● **Input for this task**:

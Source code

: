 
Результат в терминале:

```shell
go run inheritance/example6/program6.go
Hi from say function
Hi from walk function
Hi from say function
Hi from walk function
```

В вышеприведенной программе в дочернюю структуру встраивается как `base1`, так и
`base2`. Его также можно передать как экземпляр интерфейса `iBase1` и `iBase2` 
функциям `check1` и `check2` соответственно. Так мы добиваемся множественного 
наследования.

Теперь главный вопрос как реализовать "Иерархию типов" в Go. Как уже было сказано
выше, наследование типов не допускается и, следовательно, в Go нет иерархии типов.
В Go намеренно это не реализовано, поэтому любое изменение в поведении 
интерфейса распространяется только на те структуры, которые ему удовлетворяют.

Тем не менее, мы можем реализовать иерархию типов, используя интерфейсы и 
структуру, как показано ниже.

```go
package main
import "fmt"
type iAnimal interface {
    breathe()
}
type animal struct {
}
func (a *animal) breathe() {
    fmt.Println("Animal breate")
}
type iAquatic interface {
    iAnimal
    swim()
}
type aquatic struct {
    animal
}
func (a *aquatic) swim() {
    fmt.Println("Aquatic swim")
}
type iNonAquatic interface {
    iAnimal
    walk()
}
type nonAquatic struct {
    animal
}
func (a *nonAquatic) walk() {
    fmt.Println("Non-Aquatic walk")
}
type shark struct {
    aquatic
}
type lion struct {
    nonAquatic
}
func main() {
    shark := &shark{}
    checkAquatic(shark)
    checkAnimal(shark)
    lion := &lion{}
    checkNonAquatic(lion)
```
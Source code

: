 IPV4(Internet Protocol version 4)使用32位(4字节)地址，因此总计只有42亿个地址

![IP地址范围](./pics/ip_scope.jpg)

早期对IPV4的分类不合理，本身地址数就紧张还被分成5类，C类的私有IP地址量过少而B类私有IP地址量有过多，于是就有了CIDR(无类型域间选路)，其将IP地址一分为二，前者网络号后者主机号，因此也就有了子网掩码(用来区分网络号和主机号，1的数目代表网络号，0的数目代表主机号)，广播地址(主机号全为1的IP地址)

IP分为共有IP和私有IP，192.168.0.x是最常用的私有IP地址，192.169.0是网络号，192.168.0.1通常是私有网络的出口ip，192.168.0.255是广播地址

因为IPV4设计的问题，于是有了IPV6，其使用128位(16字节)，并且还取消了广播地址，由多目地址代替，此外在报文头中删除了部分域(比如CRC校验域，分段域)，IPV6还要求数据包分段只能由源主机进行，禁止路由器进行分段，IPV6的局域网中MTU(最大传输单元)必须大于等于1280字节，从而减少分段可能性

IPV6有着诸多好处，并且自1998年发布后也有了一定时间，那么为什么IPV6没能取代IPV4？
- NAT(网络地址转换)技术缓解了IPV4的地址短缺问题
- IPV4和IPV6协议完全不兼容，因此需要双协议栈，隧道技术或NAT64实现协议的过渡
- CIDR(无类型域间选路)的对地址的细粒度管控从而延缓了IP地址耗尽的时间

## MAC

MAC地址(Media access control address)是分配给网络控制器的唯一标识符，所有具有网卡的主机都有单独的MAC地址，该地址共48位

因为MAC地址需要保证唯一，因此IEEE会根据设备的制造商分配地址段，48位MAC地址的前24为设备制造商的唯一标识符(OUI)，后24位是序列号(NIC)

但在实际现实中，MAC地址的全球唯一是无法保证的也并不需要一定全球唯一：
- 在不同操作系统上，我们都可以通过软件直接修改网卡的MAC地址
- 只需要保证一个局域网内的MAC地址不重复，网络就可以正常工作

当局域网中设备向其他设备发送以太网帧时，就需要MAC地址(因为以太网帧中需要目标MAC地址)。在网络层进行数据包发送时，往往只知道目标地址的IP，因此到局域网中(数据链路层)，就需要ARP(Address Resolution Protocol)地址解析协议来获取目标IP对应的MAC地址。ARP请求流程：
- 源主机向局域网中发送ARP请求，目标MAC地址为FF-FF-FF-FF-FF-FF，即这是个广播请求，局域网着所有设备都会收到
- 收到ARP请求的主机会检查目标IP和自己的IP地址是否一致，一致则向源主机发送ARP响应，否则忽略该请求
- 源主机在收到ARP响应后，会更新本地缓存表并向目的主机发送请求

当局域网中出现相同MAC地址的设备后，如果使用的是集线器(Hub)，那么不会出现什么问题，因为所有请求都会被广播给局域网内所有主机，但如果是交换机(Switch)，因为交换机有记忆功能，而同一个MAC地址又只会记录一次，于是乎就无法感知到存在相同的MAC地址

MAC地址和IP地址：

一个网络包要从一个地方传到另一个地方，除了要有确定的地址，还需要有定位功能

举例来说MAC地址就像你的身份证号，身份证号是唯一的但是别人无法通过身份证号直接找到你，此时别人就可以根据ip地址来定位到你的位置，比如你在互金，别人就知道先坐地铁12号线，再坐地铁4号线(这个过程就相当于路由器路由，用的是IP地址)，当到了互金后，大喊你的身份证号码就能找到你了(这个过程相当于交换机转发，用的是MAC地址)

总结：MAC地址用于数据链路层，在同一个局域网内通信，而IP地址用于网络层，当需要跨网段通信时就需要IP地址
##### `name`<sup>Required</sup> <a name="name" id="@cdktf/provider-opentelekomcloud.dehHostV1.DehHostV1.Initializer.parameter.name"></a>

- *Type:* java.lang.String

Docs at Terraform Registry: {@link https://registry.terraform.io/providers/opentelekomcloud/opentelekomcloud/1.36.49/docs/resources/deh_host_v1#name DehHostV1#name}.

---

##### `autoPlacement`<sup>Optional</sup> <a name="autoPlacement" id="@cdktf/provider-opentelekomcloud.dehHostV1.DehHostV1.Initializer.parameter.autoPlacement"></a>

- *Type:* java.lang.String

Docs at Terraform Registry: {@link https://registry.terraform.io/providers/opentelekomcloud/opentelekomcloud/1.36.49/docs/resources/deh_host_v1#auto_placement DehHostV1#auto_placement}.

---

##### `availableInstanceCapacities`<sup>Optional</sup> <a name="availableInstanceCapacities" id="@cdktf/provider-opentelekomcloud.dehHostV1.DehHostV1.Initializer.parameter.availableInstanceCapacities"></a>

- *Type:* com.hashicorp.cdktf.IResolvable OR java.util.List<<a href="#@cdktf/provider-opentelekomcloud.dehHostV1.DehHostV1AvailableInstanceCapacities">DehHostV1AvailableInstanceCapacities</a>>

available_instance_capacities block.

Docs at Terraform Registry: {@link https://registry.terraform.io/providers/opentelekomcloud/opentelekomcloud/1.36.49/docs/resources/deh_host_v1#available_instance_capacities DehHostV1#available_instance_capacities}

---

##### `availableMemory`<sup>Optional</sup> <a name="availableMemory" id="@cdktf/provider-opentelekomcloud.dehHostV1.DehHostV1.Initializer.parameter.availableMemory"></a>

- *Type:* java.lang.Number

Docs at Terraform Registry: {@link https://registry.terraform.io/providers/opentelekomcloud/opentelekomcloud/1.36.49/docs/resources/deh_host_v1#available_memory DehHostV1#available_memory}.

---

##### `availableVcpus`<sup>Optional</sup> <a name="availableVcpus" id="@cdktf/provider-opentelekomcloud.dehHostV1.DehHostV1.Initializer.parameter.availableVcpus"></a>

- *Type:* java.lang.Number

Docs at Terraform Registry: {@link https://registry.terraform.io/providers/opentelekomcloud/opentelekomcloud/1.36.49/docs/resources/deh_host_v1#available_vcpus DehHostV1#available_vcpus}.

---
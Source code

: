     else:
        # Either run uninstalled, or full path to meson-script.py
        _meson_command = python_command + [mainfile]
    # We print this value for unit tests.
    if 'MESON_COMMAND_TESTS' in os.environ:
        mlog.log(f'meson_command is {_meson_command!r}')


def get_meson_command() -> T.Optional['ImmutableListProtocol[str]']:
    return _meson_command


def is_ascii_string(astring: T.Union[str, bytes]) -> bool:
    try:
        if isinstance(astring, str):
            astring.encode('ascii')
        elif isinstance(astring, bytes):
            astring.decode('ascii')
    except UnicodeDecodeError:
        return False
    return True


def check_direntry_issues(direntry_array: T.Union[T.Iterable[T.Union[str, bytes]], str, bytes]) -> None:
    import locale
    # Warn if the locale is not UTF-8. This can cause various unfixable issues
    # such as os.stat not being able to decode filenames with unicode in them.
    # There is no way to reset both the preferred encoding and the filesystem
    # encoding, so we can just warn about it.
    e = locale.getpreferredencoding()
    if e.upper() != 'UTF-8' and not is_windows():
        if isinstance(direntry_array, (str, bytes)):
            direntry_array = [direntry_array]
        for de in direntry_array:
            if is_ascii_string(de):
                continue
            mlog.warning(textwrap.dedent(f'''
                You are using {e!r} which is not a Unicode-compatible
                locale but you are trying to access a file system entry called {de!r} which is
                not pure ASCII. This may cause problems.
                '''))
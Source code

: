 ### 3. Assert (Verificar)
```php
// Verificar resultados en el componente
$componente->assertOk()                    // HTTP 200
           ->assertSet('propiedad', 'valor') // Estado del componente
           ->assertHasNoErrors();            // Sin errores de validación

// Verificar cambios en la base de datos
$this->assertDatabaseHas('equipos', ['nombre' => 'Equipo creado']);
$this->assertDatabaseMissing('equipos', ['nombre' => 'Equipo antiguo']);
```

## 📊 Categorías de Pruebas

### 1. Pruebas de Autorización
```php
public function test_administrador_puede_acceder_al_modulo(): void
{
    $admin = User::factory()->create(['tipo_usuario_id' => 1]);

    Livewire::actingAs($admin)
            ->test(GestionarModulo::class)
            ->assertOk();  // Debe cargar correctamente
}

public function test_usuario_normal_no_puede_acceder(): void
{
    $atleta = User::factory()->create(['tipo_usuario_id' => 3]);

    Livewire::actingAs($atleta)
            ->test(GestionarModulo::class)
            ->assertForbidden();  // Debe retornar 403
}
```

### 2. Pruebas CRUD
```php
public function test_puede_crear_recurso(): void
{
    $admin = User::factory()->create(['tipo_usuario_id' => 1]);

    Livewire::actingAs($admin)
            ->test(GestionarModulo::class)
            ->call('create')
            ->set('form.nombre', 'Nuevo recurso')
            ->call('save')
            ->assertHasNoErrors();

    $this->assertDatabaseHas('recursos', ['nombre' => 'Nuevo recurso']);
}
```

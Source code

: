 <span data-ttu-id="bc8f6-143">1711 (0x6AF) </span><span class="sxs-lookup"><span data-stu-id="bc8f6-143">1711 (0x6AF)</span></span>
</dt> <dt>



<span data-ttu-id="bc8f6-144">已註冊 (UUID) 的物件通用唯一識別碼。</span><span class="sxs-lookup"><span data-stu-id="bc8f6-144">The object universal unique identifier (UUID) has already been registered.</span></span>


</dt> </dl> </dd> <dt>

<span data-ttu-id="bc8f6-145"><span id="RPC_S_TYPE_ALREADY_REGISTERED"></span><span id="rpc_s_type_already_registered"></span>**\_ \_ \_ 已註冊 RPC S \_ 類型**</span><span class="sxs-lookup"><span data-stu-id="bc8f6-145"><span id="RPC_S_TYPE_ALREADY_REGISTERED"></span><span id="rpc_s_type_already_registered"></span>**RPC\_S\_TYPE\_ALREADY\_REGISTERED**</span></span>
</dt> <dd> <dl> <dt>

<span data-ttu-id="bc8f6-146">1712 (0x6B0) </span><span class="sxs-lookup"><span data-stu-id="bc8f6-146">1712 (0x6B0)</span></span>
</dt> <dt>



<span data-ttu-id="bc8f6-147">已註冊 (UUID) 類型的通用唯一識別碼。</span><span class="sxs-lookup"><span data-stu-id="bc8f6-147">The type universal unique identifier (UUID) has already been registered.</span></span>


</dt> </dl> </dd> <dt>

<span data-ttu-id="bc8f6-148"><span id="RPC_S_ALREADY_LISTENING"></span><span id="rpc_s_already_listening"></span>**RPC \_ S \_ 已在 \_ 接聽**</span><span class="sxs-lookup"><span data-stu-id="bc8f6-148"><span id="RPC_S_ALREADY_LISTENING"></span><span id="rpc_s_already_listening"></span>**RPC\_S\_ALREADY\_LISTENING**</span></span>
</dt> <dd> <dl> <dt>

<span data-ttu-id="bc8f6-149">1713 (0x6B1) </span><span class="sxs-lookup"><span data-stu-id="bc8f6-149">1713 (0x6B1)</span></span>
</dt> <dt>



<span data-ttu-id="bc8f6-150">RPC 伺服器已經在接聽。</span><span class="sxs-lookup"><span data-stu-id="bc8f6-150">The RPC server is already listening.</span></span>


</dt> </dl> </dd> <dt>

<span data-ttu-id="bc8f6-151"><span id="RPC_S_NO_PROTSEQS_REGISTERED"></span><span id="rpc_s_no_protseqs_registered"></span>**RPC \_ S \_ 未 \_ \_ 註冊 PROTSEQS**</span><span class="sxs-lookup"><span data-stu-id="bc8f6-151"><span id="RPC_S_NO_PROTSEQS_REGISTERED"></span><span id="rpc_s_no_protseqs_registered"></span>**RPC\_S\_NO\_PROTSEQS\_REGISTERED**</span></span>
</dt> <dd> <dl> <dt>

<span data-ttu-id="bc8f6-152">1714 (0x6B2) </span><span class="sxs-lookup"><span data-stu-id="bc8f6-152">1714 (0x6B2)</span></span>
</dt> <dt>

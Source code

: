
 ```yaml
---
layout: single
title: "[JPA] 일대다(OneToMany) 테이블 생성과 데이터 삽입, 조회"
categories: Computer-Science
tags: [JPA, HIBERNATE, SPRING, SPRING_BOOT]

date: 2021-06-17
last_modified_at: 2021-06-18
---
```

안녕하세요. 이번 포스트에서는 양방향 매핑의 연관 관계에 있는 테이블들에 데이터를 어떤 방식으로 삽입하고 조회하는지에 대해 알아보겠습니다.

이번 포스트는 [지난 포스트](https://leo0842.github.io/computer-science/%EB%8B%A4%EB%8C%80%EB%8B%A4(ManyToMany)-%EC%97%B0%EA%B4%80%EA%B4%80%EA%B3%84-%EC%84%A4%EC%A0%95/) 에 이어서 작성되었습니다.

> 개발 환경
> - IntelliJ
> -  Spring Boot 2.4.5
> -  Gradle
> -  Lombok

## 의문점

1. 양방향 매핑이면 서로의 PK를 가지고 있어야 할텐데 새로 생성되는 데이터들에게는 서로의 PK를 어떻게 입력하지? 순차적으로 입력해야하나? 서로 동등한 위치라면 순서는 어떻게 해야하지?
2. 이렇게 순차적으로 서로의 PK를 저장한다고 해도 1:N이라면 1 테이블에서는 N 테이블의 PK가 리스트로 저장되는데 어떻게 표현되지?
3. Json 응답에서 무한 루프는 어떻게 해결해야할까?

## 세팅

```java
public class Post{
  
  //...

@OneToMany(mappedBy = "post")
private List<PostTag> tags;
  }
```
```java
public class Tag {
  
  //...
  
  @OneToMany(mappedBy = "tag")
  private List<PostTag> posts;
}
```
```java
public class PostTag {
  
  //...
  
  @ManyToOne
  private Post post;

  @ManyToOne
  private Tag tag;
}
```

● **Requirement**: For each line of the entries that holds the word "реализовать", pull that line out.

● **Exercise response**:
Теперь главный вопрос как реализовать "Иерархию типов" в Go. Как уже было сказано
Тем не менее, мы можем реализовать иерархию типов, используя интерфейсы и 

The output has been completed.